尾形が彼女を初めて知ったのは、東京の方の桜の蕾もまだ固い頃だった。
既に己が師団長の妾腹であることは団内の誰もが知るところとなって久しく、それまで一兵士として良くも悪くも気安く扱われていた環境が少し恋しくなっていた。
と言っても、扱いがそう派手に変えられた訳では無い。ただ人ひとり分挟んだ様な距離感で以て接してこられることが嫌だった。そのひとり分が名も無き透明人間で無かったことが、もっと嫌だった。

「兄様、私、結婚するのです」

腹違いの弟を名乗る青年がまるで生娘の様に頬を染めて言うので、それはおめでとうございますと諳んじた。
その裏で考えるのは、確か彼は聯隊旗手を任されていたはずだがその御役目は誰に移るのかと言うこと。年若く優秀な将校を、また中央からその為だけに呼び寄せるのだろうか。
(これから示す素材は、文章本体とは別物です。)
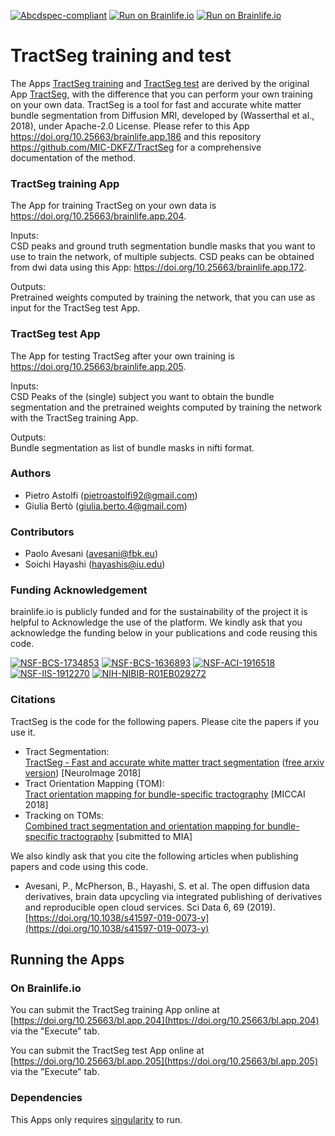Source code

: [![Abcdspec-compliant](https://img.shields.io/badge/ABCD_Spec-v1.1-green.svg)](https://github.com/brain-life/abcd-spec)
[![Run on Brainlife.io](https://img.shields.io/badge/Brainlife-bl.app.204-blue.svg)](https://doi.org/10.25663/brainlife.app.204)
[![Run on Brainlife.io](https://img.shields.io/badge/Brainlife-bl.app.205-blue.svg)](https://doi.org/10.25663/brainlife.app.205)

# TractSeg training and test
The Apps [TractSeg training](https://doi.org/10.25663/brainlife.app.204) and [TractSeg test](https://doi.org/10.25663/brainlife.app.205) are derived by the original App [TractSeg](https://doi.org/10.25663/brainlife.app.186), with the difference that you can perform your own training on your own data. TractSeg is a tool for fast and accurate white matter bundle segmentation from Diffusion MRI, developed by (Wasserthal et al., 2018), under Apache-2.0 License. Please refer to this App https://doi.org/10.25663/brainlife.app.186 and this repository https://github.com/MIC-DKFZ/TractSeg for a comprehensive documentation of the method.

### TractSeg training App
The App for training TractSeg on your own data is https://doi.org/10.25663/brainlife.app.204.

Inputs: \
CSD peaks and ground truth segmentation bundle masks that you want to use to train the network, of multiple subjects. CSD peaks can be obtained from dwi data using this App: https://doi.org/10.25663/brainlife.app.172.

Outputs: \
Pretrained weights computed by training the network, that you can use as input for the TractSeg test App. 

### TractSeg test App
The App for testing TractSeg after your own training is https://doi.org/10.25663/brainlife.app.205.

Inputs: \
CSD Peaks of the (single) subject you want to obtain the bundle segmentation and the pretrained weights computed by training the network with the TractSeg training App.

Outputs: \
Bundle segmentation as list of bundle masks in nifti format.

### Authors
- Pietro Astolfi (pietroastolfi92@gmail.com)
- Giulia Bertò (giulia.berto.4@gmail.com)

### Contributors
- Paolo Avesani (avesani@fbk.eu)
- Soichi Hayashi (hayashis@iu.edu)

### Funding Acknowledgement
brainlife.io is publicly funded and for the sustainability of the project it is helpful to Acknowledge the use of the platform. We kindly ask that you acknowledge the funding below in your publications and code reusing this code.

[![NSF-BCS-1734853](https://img.shields.io/badge/NSF_BCS-1734853-blue.svg)](https://nsf.gov/awardsearch/showAward?AWD_ID=1734853)
[![NSF-BCS-1636893](https://img.shields.io/badge/NSF_BCS-1636893-blue.svg)](https://nsf.gov/awardsearch/showAward?AWD_ID=1636893)
[![NSF-ACI-1916518](https://img.shields.io/badge/NSF_ACI-1916518-blue.svg)](https://nsf.gov/awardsearch/showAward?AWD_ID=1916518)
[![NSF-IIS-1912270](https://img.shields.io/badge/NSF_IIS-1912270-blue.svg)](https://nsf.gov/awardsearch/showAward?AWD_ID=1912270)
[![NIH-NIBIB-R01EB029272](https://img.shields.io/badge/NIH_NIBIB-R01EB029272-green.svg)](https://grantome.com/grant/NIH/R01-EB029272-01)

### Citations
TractSeg is the code for the following papers. Please cite the papers if you use it. 
* Tract Segmentation:   
[TractSeg - Fast and accurate white matter tract segmentation](https://doi.org/10.1016/j.neuroimage.2018.07.070) ([free arxiv version](https://arxiv.org/abs/1805.07103))
[NeuroImage 2018]
* Tract Orientation Mapping (TOM):   
[Tract orientation mapping for bundle-specific tractography](https://arxiv.org/abs/1806.05580)
[MICCAI 2018]
* Tracking on TOMs:   
[Combined tract segmentation and orientation mapping for bundle-specific tractography](https://arxiv.org/abs/1901.10271)
[submitted to MIA]

We also kindly ask that you cite the following articles when publishing papers and code using this code. 

* Avesani, P., McPherson, B., Hayashi, S. et al. The open diffusion data derivatives, brain data upcycling via integrated publishing of derivatives and reproducible open cloud services. Sci Data 6, 69 (2019). [https://doi.org/10.1038/s41597-019-0073-y](https://doi.org/10.1038/s41597-019-0073-y)

## Running the Apps 

### On Brainlife.io

You can submit the TractSeg training App online at [https://doi.org/10.25663/bl.app.204](https://doi.org/10.25663/bl.app.204) via the "Execute" tab.

You can submit the TractSeg test App online at [https://doi.org/10.25663/bl.app.205](https://doi.org/10.25663/bl.app.205) via the "Execute" tab.

### Dependencies
This Apps only requires [singularity](https://www.sylabs.io/singularity/) to run.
「妻となる女性は少々身体が弱く、私もまた大切な御役目がありますので正式な夫婦となるのはまだですが、式を挙げ、籍を入れるのはこの春の間中に済ませるつもりです。 妻の妹も初雪の前に呼び寄せる予定でして…驚かれましたか?
 ふふ、そうです、兄様にとっては一度に二人も義妹が出来るのですよ。 私もこれで晴れて義兄という訳です」

つと胸を張って見せる彼の言わんとするところを察し、尾形は何と返していいものか分からなくなってしまった。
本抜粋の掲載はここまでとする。